Я выступил в этом торжественном месте, а на следующий день в зале появляются Ворошильский и Дравич, потому что генерал Ярузельский их освободил. О, ура! И сплошной праздник – пышно, радостно, с большим пафосом, как любит Польша. Она умеет и враждовать, и мириться, что впоследствии доказала дружба одного из лидеров “Солидарности” Адама Михника и Войцеха Ярузельского, бывшего политического узника и генерала, который его сажал. Они помирились после того, как Ярузельский объяснил Михнику, почему он принял меры во избежание ввода советских войск, выбирая между оккупацией и мягкой внутренней посадкой. Видимо, убедил. За что Михника сегодня многие ругают, конечно. А тогда мы были воспламенены “Солидарностью”, героизмом Валенсы, простого рабочего, который повёл за собой народ (Валенсу тоже сегодня обвиняют во всех грехах, и делают это самым возмутительным образом).
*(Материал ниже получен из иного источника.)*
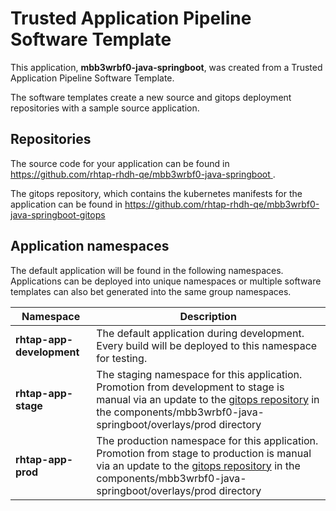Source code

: # Trusted Application Pipeline Software Template

This application, **mbb3wrbf0-java-springboot**, was created from a Trusted Application Pipeline Software Template.

The software templates create a new source and gitops deployment repositories with a sample source application. 

## Repositories

The source code for your application can be found in [https://github.com/rhtap-rhdh-qe/mbb3wrbf0-java-springboot ](https://github.com/rhtap-rhdh-qe/mbb3wrbf0-java-springboot ).
 
The gitops repository, which contains the kubernetes manifests for the application can be found in 
[https://github.com/rhtap-rhdh-qe/mbb3wrbf0-java-springboot-gitops ](https://github.com/rhtap-rhdh-qe/mbb3wrbf0-java-springboot-gitops ) 

## Application namespaces 

The default application will be found in the following namespaces. Applications can be deployed into unique namespaces or multiple software templates can also bet generated into the same group namespaces.  

|  Namespace   |  Description   |  
| -------- | -------- |   
| **rhtap-app-development** | The default application during development. Every build will be deployed to this namespace for testing. | 
| **rhtap-app-stage** | The staging namespace for this application. Promotion from development to stage is manual via an update to the [gitops repository](https://github.com/rhtap-rhdh-qe/mbb3wrbf0-java-springboot-gitops ) in the components/mbb3wrbf0-java-springboot/overlays/prod directory |  
| **rhtap-app-prod** | The production namespace for this application. Promotion from stage to production is manual via an update to the [gitops repository](https://github.com/rhtap-rhdh-qe/mbb3wrbf0-java-springboot-gitops ) in the components/mbb3wrbf0-java-springboot/overlays/prod directory | 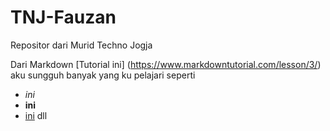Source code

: # TNJ-Fauzan
Repositor dari Murid Techno Jogja

Dari Markdown [Tutorial ini] (https://www.markdowntutorial.com/lesson/3/) aku sungguh banyak yang ku pelajari seperti
- _ini_
- **ini**
- [ini](www.google.com)
  dll
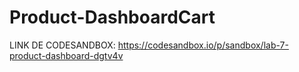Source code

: # Product-DashboardCart

LINK DE CODESANDBOX: 
https://codesandbox.io/p/sandbox/lab-7-product-dashboard-dgtv4v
В СССР такого открытого противостояния не было, хотя закрытое, диссидентское, до поры до времени нарастало. Кое-кому я помог, иногда что-то перевозил через границу. Бог миловал, особо не попадался, хотя явно следили. Например, мы случайным образом столкнулись в Центральном государственном архиве литературы и искусства с диссидентом, философом, искусствоведом Евгением Барабановым. Мы были знакомы через Харджиева, увидели друг друга за соседними столами, вышли вместе пообедать, что было тогда нелёгкой задачей – возле здания архива сплошь какие-то отвратительные закусочные. С трудом что-то нашли, долго говорили, несколько часов отсутствовали. И когда через два дня я летел в Женеву, меня досматривали с особым рвением. В КГБ, похоже, решили, что он передал через меня свою рукопись. Шмон длился три часа. Самолёт ждал.
К счастью, ничего я у Барабанова в тот раз не взял. Зато изъяли у меня вполне невинные мемуары Нины Гаген-Торн, переданные, когда я приезжал в Большие Ижоры. Обитала она там, поскольку каким-то чудом вернула себе дом своего отца, выдающегося хирурга и революционера, построенный им ещё до Первой мировой войны; какое-то сказочное везение, неправдоподобное, такого в СССР почти никогда не случалось. Нина Ивановна жила на то, что сдавала комнаты для некоторых философов Ленинградского университета, с условием, что они сидят тихо как мышки, работают, никакого шума.
Пока мы с ней беседовали, появилась её дочь, и вдруг Нина Ивановна, как бы не понимая, какая удача ей выпала, со старорежимными интонациями говорит:
– А ты знаешь нашу большую квартиру на Васильевском острове? Может быть, я выпрошу тоже обратно?
– Там коммуналка, – сердито отвечает дочь.
– Ну так что же? Расселят всех, а нам вернут.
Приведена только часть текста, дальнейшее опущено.